Le sujet : le financement de l'entreprise Un thème d'une actualité brûlante avec l'ombre de l'affaire Batam qui planait sur toutes les discussions qui ne l'évoquant qu'en filigrane, si ce n'est le président de l'IACE qui a finit par lui consacrer un bon quart d'heure à la clôture des travaux, le traitant de "cas d'école". Il est vrai que le cas de cette entreprise résume toute la problématique du financement de l'entreprise avec ses atouts et ses risques.
Tout au long de deux jours et la présence du ministre de l'industrie et de l'énergie et de celui des finances, entrepreneurs et banquiers ont discuté de leurs relations, des crédits long et court terme, des dettes et des crédits accrochés ainsi que des solutions à apporter pour que les banques demeurent aptes à les financer et que les entreprises restent solvables et que l'économie nationale continue à créer des entreprises pour garantir la stabilité sociale.
En marge de ces journées, nous avons rencontré Mr Chakib Nouira, président de l'IACE, mais aussi président du directoire de la BIAT, homme d'affaire et responsable patronal.

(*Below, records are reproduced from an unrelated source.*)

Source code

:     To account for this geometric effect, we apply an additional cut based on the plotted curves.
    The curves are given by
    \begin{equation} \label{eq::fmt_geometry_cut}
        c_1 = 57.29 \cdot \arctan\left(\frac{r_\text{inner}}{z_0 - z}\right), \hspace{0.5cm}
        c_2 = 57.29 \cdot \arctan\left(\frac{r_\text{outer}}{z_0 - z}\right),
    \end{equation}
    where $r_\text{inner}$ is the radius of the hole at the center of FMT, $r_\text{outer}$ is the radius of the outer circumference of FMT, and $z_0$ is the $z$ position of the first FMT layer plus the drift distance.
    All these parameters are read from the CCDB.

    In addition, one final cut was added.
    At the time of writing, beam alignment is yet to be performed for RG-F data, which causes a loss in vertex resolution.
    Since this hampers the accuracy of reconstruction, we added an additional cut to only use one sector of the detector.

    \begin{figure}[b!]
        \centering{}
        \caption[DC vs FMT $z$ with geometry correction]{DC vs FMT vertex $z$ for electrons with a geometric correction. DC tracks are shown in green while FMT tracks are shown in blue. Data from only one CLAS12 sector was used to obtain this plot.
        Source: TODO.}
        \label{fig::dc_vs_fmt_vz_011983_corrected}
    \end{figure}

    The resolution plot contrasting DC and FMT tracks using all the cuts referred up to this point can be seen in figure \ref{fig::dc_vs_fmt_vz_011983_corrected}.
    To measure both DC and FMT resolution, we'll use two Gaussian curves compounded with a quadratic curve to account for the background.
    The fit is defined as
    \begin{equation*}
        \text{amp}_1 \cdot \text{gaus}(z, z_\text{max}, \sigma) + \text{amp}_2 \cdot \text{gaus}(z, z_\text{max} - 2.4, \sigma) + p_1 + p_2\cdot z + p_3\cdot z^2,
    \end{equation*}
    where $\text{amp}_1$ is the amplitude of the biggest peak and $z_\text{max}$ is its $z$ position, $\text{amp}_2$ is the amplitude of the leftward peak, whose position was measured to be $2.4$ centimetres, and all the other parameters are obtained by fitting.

De votre multiple point de vue de responsable au patronat, de chef d'entreprise industrielle et premier responsable d'une des premières banques privées du pays, quelle est votre opinion sur cette question du financement de l'entreprise et de la capacité, ou non, du secteur bancaire à le faire ?
Le système bancaire tunisien a fait, honnêtement et objectivement, des miracles en matière de financement du développement. Avec des moyens très limités, il a prêté et parfois plus qu'il ne fallait. Je crois que l'effort doit être maintenant fait au niveau de l'entreprise et cela, essentiellement, par la transparence, l'amélioration du taux d'encadrement et une meilleure organisation de la gestion.
On peut évidement reprocher beaucoup de choses aux banques, comme au niveau des services où elles ont beaucoup de choses à améliorer. Mais en général les banques n'ont pas faillit à leur mission et s'il se trouve encore un chef d'entreprise qui n'a pas réussi à avoir un crédit, c'est généralement parce qu'il ne le méritait pas.
Le problème est un problème de gestion des entreprises. Prenez le cas des entreprises entrées sous la loi 95 des entreprises en difficultés, vous remarquerez que leurs problème sont en très grande partie dus à la mauvaise gestion des promoteurs. C'est pour cela qu'il est maintenant important de régler le problème judiciaire de la question de la reprise d'entreprises. Il n'y a pas de raison pour qu'une entreprise mal gérée ne puisse pas être revendue à quelqu'un qui la gèrerait mieux et en ferait une entreprise rentable.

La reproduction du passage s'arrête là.